An 84-year-old woman presented with a 3-month history of conjunctival chemosis in the left eye. She suffered from irritation, injection, and foreign body sensation in the left eye. Before referral to us, the patient had received topical eye drops for 3 months, such as 0.1% betamethasone, 0.1% sodium hyaluronate, and 1.5% levofloxacin, but showed no improvement. The patient had no past history of seventh cranial nerve palsy, thyroid disease, nephritis, congestive heart failure, or hypoproteinemia [2]. At the first examination, the chemosis neighbored the lacrimal caruncle and was localized in the inferomedial region of the conjunctiva in the left eye (Fig. 1a). The caruncle was partially exposed without exposure of the conjunctiva during eyelid closure (Fig. 1b). Drying was observed macroscopically on the surface of the lacrimal caruncle. Ophthalmoscopic examination did not reveal noticeable findings, including allergic conjunctivitis, corneal ulcer, dry eye, uveitis, panophthalmitis, and angle closure glaucoma [2]. Palpebral fissure height and Hertel exophthalmometry measurements were within normal limits. The patient did not show lid lag. Computed tomography of the orbit demonstrated no manifest involvement related to Graves orbitopathy, an orbital tumor, and orbital cellulitis [2]. The diameter of the superior ophthalmic vein was within normal limits [4]. Hematological analysis showed that free T3, free T4, thyroid-stimulating hormone, creatinine, blood urea nitrogen, total protein, and albumin were within normal limits. Although we obtained a partial resolution just after a puncture of the chemosis with a 23-gauge needle, the lesion soon recurred, and then, the chemosis was found to deteriorate, further extending to the inferolateral region.
Fig. 1

Patient photographs. a Conjunctival chemosis is shown adjacent to the lacrimal caruncle at the first examination. b The lacrimal caruncle is partially observed preoperatively during eyelid closure. c No conjunctival chemosis is observed 1 month postoperatively. d Postoperatively, the lacrimal caruncle is hidden during eyelid closure.

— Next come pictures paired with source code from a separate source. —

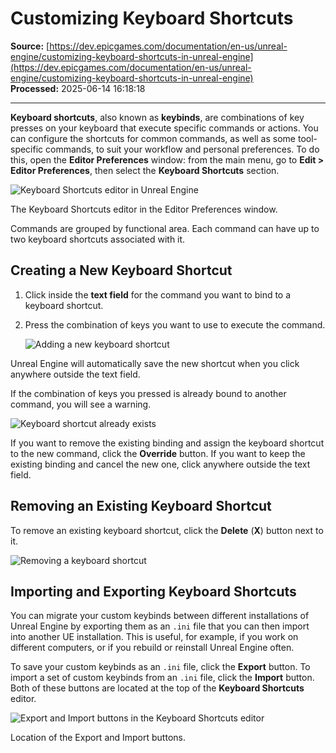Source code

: # Customizing Keyboard Shortcuts

**Source:** [https://dev.epicgames.com/documentation/en-us/unreal-engine/customizing-keyboard-shortcuts-in-unreal-engine](https://dev.epicgames.com/documentation/en-us/unreal-engine/customizing-keyboard-shortcuts-in-unreal-engine)  
**Processed:** 2025-06-14 16:18:18

---

**Keyboard shortcuts**, also known as **keybinds**, are combinations of key presses on your keyboard that execute specific commands or actions. You can configure the shortcuts for common commands, as well as some tool-specific commands, to suit your workflow and personal preferences. To do this, open the **Editor Preferences** window: from the main menu, go to **Edit > Editor Preferences**, then select the **Keyboard Shortcuts** section.

![Keyboard Shortcuts editor in Unreal Engine](https://d1iv7db44yhgxn.cloudfront.net/documentation/images/9bca09de-b9b1-47e7-b421-8c5bc8ffb618/keyboard-shortcuts.png)

The Keyboard Shortcuts editor in the Editor Preferences window.

Commands are grouped by functional area. Each command can have up to two keyboard shortcuts associated with it.

## Creating a New Keyboard Shortcut

1.  Click inside the **text field** for the command you want to bind to a keyboard shortcut.
    
2.  Press the combination of keys you want to use to execute the command.
    
    ![Adding a new keyboard shortcut](https://d1iv7db44yhgxn.cloudfront.net/documentation/images/2e84dd0d-e65a-41a7-bc07-cbd6a2a62fc4/adding-new-shortcut.png)

Unreal Engine will automatically save the new shortcut when you click anywhere outside the text field.

If the combination of keys you pressed is already bound to another command, you will see a warning.

![Keyboard shortcut already exists](https://d1iv7db44yhgxn.cloudfront.net/documentation/images/b01163a3-5c70-4fcb-95ac-337bce722d25/shortcut-already-exists.png)

If you want to remove the existing binding and assign the keyboard shortcut to the new command, click the **Override** button. If you want to keep the existing binding and cancel the new one, click anywhere outside the text field.

## Removing an Existing Keyboard Shortcut

To remove an existing keyboard shortcut, click the **Delete** (**X**) button next to it.

![Removing a keyboard shortcut](https://d1iv7db44yhgxn.cloudfront.net/documentation/images/1b8d0db5-0c77-4c77-8adb-3dc5585c6087/removing-a-shortcut.png)

## Importing and Exporting Keyboard Shortcuts

You can migrate your custom keybinds between different installations of Unreal Engine by exporting them as an `.ini` file that you can then import into another UE installation. This is useful, for example, if you work on different computers, or if you rebuild or reinstall Unreal Engine often.

To save your custom keybinds as an `.ini` file, click the **Export** button. To import a set of custom keybinds from an `.ini` file, click the **Import** button. Both of these buttons are located at the top of the **Keyboard Shortcuts** editor.

![Export and Import buttons in the Keyboard Shortcuts editor](https://d1iv7db44yhgxn.cloudfront.net/documentation/images/483b8eee-6e74-4964-ae64-e977e90e2928/export-import-buttons.png)

Location of the Export and Import buttons.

Because exposure of the lacrimal caruncle during eyelid closure was thought to play a role in aggravating chemosis, the exposed lacrimal caruncle was debulked 1 month after the first examination. After infiltrating with 1% lidocaine with 1: 100,000 epinephrine, the caruncular surface was cut vertically. Tissue just beneath the surface was dissected from the surrounding structures and removed until the caruncle was not exposed during eyelid closure. Incision of the area of the conjunctiva with chemosis was not performed at all during this procedure. The wound was closed with 9–0 virgin silk sutures. The patient was subsequently treated with 0.1% topical fluorometholone and 1.5% levofloxacin eye drops for 2 weeks. Two weeks postoperatively, the chemosis had partially improved, and at the 1-month follow-up, the patient had a marked reduction of symptoms and the chemosis had completely resolved (Fig. 1c, d). Chemosis had not recurred until the postoperative 6-month follow-up.

Discussion

This is the first case report of conjunctival chemosis in a patient with exposure of the lacrimal caruncle, which was successfully treated by debulking the lacrimal caruncle. Desiccation of mucous tissues causes endothelial dysfunction, fluid extravasation, and edema [1]. The lacrimal caruncle has a nonkeratinized mucosal epithelial surface [5], suggesting that exposure of the lacrimal caruncle solely can cause conjunctival chemosis. Conjunctival chemosis is caused by a variety of ocular and systemic diseases, including conjunctivitis, corneal ulcer, uveitis, panophthalmitis, acute angle closure glaucoma, orbital venous stasis, orbital cellulitis, nephritis, congestive heart failure, and hypoproteinemia [3]. However, these diseases were excluded by the patient's past history and by the results of the ophthalmoscopic examination, computed tomography, and blood tests. Inflammation of the excised lacrimal caruncle was not histopathologically proven; however, localized chemosis around the lacrimal caruncle and improvement of chemosis after debulking the lacrimal caruncle implied lacrimal caruncular desiccation by ocular surface exposure as the main cause of conjunctival chemosis in this patient. The conjunctival chemosis improved after debulking the lacrimal caruncle in this patient with no resolution by prolonged use of lubricant and steroid eye drops. Although conservative management is the common management for conjunctival chemosis, eye drops cannot spread over the projecting lacrimal caruncle located medial to the lacrimal puncta and lake [6]. Intractable conjunctival chemosis may implicate an indication of surgical treatments, such as conjunctivoplasty [7], perilimbal needle manipulation [8], and high-frequency radiowave [9]; however, these procedures are incompatible with the etiology in this patient. In conclusion, we present a case of conjunctival chemosis by exposure of the lacrimal caruncle, which was successfully treated by debulking the lacrimal caruncle. Although the reporting of only a single case was a limitation of our study, this case indicates that desiccation of the lacrimal caruncle is a possible etiology of localized conjunctival chemosis.

Statement of Ethics

This study adheres to the tenets of the 1964 Declaration of Helsinki. Written informed consent was obtained from the patient for publication of this case report and any accompanying images.

Disclosure Statement

The authors declare no conflicts of interest.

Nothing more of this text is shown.